STOCK OPTION GRANT
Exhibit 10.24
Dear Xxxx Xxxxx (the “Option Holder”),
As per the Agreement dated January 22, 2013, as amended, between Lightlake Therapeutics Inc. (the “Company”) and you, you have been granted options (the “Options”) to purchase common stock (the “Common Stock”) of the Company (with each share of Common Stock of the Company, a “Share”) as follows:
Date of Grant: | March 19, 2015 |
Exercise Price per Share: | US$10.00 |
Total Number of Shares Granted: | 48,000 |
Total Exercise Price: | Cashless exercise |
Type of Options: | Non-Qualified Stock Options |
Expiration Date: | March 18, 2020 |
Termination Period: | These Options may be exercised for a period of five (5) years from the Date of Grant. You are responsible for keeping track of this exercise period.
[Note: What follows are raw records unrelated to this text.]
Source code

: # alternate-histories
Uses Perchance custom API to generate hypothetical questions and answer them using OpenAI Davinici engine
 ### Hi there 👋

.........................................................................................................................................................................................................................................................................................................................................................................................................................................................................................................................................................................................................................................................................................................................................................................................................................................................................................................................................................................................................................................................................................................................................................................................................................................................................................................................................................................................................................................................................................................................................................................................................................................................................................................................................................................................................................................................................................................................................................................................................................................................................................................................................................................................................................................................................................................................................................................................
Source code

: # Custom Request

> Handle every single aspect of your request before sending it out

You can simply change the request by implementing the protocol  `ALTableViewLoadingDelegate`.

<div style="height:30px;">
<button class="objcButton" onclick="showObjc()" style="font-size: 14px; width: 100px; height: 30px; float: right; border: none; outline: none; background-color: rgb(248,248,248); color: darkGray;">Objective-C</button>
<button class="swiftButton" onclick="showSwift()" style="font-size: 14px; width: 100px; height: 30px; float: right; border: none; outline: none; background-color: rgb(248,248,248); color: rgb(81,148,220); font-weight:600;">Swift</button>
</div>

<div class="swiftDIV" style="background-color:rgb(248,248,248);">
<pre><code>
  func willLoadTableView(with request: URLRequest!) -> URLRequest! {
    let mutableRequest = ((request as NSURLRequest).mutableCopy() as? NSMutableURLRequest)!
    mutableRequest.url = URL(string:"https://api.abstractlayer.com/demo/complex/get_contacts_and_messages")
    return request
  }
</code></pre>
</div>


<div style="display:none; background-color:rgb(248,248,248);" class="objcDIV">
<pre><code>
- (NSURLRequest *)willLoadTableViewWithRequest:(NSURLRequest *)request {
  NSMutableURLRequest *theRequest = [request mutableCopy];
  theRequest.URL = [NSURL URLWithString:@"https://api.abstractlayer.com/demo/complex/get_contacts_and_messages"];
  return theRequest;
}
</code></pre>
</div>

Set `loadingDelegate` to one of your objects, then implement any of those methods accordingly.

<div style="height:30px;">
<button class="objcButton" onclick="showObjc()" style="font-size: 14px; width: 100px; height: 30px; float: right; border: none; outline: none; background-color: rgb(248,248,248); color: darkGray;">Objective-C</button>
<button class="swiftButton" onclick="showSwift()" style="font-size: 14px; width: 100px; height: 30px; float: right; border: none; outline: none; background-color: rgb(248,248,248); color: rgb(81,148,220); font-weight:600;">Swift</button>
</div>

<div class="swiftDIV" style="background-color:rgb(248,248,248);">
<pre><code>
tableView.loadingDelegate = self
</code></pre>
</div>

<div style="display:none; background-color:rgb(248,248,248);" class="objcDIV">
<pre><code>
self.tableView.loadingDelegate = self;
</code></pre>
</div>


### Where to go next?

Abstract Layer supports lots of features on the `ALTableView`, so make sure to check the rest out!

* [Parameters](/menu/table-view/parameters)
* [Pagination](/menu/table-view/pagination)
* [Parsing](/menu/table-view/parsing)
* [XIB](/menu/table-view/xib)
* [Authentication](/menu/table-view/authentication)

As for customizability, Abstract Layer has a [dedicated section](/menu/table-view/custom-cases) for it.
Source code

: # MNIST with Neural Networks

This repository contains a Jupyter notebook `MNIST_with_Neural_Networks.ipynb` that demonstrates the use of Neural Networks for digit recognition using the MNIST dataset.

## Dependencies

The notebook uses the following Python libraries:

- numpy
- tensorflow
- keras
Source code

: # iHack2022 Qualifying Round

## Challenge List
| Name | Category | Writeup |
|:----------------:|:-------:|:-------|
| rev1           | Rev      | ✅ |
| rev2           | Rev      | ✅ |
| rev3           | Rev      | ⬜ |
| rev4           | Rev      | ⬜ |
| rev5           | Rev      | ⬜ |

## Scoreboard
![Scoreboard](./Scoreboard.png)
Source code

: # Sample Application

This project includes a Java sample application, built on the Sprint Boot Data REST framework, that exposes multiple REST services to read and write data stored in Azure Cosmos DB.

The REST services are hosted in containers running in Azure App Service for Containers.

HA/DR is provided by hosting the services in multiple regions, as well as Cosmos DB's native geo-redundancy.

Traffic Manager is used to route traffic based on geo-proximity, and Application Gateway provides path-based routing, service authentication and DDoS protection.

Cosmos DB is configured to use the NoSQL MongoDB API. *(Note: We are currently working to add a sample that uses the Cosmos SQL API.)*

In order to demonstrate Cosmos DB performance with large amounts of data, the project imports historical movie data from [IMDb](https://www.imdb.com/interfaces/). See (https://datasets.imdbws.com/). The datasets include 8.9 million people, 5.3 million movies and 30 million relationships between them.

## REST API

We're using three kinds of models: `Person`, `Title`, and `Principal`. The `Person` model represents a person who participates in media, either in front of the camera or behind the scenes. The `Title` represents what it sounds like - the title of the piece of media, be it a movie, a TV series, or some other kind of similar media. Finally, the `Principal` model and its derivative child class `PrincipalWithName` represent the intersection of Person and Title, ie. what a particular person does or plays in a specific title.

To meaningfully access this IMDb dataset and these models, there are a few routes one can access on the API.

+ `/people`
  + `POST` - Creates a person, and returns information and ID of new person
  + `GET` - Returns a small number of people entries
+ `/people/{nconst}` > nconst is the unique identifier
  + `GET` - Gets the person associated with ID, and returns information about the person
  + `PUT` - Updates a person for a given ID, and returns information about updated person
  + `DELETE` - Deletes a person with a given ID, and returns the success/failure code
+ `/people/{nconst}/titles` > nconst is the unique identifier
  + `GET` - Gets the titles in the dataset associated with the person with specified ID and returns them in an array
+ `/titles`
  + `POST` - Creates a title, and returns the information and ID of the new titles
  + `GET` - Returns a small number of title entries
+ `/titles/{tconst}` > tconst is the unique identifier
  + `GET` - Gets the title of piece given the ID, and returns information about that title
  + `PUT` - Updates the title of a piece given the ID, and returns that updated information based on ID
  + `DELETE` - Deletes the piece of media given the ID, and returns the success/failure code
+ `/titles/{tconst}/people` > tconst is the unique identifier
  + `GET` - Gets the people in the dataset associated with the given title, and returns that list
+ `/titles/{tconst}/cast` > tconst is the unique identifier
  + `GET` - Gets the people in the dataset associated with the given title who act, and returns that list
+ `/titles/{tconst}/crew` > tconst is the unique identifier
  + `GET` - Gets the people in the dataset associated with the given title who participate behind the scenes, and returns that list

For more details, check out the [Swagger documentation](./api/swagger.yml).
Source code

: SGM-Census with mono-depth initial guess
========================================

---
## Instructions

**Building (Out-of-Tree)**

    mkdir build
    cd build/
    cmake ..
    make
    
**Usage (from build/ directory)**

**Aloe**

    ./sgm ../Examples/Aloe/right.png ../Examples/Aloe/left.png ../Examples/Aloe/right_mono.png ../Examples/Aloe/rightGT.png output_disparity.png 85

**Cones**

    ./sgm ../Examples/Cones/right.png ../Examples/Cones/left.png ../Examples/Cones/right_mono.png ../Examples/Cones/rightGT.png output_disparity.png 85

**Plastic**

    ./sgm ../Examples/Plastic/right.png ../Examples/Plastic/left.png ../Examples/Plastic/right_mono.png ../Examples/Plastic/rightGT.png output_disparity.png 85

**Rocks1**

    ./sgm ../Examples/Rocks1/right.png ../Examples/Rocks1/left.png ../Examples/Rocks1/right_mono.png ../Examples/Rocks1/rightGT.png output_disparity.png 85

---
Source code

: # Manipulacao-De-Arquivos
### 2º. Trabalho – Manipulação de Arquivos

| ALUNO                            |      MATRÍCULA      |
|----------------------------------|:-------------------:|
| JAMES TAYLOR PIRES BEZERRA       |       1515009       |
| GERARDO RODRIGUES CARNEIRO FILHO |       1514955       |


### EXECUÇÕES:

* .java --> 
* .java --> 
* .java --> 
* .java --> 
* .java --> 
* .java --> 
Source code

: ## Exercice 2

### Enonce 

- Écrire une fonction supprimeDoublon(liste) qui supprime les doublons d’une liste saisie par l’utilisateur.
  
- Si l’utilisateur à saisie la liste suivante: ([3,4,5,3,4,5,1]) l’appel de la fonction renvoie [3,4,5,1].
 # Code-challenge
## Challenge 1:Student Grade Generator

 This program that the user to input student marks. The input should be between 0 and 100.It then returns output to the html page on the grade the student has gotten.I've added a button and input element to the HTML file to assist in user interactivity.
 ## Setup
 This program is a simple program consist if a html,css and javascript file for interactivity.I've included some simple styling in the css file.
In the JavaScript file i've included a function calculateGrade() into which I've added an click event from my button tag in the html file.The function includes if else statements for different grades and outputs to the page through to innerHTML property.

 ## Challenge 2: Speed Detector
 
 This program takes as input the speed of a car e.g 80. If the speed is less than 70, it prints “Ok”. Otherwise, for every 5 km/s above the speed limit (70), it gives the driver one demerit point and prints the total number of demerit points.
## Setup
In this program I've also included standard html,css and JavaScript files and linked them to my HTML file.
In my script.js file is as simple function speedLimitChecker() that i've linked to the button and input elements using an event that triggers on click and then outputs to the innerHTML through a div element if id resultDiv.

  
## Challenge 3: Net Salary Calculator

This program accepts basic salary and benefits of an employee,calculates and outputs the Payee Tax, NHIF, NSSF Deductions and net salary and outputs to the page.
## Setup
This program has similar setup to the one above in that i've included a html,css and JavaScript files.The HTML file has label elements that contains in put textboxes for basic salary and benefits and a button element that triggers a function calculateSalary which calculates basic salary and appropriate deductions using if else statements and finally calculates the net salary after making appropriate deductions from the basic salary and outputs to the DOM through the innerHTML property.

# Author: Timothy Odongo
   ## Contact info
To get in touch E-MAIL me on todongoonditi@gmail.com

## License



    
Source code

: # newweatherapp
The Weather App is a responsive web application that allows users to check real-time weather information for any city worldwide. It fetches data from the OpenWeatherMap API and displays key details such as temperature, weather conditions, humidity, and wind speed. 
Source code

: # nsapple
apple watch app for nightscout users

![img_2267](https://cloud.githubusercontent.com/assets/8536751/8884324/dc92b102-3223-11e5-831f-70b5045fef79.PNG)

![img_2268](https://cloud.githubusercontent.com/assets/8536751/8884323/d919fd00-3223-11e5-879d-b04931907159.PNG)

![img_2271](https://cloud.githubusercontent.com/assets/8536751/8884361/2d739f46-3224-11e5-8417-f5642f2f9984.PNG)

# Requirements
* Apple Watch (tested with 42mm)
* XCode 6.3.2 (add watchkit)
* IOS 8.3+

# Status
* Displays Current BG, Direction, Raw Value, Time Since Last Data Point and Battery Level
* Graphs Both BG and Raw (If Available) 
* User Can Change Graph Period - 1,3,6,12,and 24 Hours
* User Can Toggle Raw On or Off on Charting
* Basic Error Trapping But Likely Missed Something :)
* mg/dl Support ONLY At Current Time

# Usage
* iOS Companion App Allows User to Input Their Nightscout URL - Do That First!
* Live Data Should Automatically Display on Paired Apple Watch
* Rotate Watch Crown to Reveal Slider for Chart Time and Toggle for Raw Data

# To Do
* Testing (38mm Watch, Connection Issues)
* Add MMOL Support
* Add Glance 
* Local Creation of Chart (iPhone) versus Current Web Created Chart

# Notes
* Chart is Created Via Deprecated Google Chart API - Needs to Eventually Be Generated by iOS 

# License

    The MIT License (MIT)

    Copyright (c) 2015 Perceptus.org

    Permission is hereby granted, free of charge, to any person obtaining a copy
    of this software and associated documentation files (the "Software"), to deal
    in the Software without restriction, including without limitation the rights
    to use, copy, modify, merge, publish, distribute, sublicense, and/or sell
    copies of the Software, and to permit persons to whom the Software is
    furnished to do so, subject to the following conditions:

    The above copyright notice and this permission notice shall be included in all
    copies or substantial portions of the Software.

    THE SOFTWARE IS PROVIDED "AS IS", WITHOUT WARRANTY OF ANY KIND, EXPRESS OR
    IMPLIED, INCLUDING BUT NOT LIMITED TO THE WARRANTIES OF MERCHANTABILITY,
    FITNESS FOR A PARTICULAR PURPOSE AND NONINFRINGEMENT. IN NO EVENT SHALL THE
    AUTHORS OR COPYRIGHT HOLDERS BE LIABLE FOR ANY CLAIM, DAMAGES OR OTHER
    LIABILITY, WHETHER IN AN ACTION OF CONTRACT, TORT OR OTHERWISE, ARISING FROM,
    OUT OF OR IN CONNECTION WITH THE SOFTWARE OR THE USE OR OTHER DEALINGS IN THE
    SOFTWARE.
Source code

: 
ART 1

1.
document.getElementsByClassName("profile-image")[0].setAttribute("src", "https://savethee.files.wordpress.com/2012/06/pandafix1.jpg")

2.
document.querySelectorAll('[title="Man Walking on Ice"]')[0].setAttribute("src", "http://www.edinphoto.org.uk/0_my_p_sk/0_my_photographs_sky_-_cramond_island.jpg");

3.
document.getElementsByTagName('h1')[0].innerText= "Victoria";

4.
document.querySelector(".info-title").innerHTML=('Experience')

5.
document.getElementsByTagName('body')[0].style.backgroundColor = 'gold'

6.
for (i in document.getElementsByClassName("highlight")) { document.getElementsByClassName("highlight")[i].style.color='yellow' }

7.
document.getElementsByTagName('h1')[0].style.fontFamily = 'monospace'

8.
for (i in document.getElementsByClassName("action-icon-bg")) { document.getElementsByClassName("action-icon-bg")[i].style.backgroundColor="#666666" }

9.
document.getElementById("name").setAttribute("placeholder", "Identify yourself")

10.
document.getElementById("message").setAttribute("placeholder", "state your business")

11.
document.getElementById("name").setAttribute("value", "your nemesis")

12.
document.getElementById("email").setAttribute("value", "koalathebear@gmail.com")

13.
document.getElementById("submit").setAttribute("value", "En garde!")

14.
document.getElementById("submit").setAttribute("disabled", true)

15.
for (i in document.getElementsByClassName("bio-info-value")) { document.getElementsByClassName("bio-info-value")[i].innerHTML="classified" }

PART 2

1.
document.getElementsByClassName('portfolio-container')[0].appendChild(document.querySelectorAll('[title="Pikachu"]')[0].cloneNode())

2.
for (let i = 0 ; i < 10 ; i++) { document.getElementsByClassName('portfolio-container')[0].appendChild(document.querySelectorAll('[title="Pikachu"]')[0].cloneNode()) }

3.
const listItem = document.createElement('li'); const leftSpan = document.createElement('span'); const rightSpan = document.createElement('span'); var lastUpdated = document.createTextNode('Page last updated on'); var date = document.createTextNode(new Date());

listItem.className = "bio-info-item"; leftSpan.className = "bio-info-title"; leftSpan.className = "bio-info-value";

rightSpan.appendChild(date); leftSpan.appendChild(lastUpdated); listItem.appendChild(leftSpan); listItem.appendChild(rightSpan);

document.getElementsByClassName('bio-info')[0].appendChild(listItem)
The Company will not provide further notice of such period. |
Transferability: | These Options may not be transferred, except as permitted by applicable laws and regulations. |
Restriction on Exercise: | Your ability to exercise these Options is contingent on your and your officers, agents, and representatives keeping confidential information shared with you and your officers, agent, and representatives confidential and complying with all applicable laws and regulations. |
Vesting: | 100% on the Date of Grant. |
Following receipt by the Company of evidence and/or an indemnity from you to the Company in a form reasonably satisfactory to the Company of the loss, theft, destruction or mutilation of these Options or any certificates for representing the Shares underlying these Options and, in the event of mutilation, following the surrender and cancellation of such Options or stock certificate, the Company will make and deliver replacement Options or stock certificate of like tenor and dated as of such cancellation, in lieu of these Options or stock certificates, without any charge therefor, it being understood that the making and/or delivery of such replacement Options or stock certificates by the Company will not be unreasonably withheld. Any such replacement Options or stock certificates shall be subject to the same terms, conditions, and restrictions as these Options and any Shares underlying these Options. Proportionate adjustments shall automatically be made to both the Exercise Price and number of these Options in the event of a stock split, recapitalization, change of control and fundamental transaction. Upon the exercise of these Options, the fair market value per Share shall be equal to the closing price of the Shares on the day prior to such exercise.
Exhibit 10.24
Exercise of these Options shall occur by your: (i) surrendering the exercised Options at the then current official address listed in securities filings of the Company together with a properly completed and signed Notice of Exercise of Stock Option (as per Exhibit B), and (ii) providing via email a readable .pdf or scan of all of the documentation set forth in (i) to the following email addresses: xxxxx.xxxxxxx@xxxxxxxxxxxxxxxxxxxxx.xxx and xxxxx.xxxxxxx@xxxxxxxxxxxxxxxxxxxxx.xxx.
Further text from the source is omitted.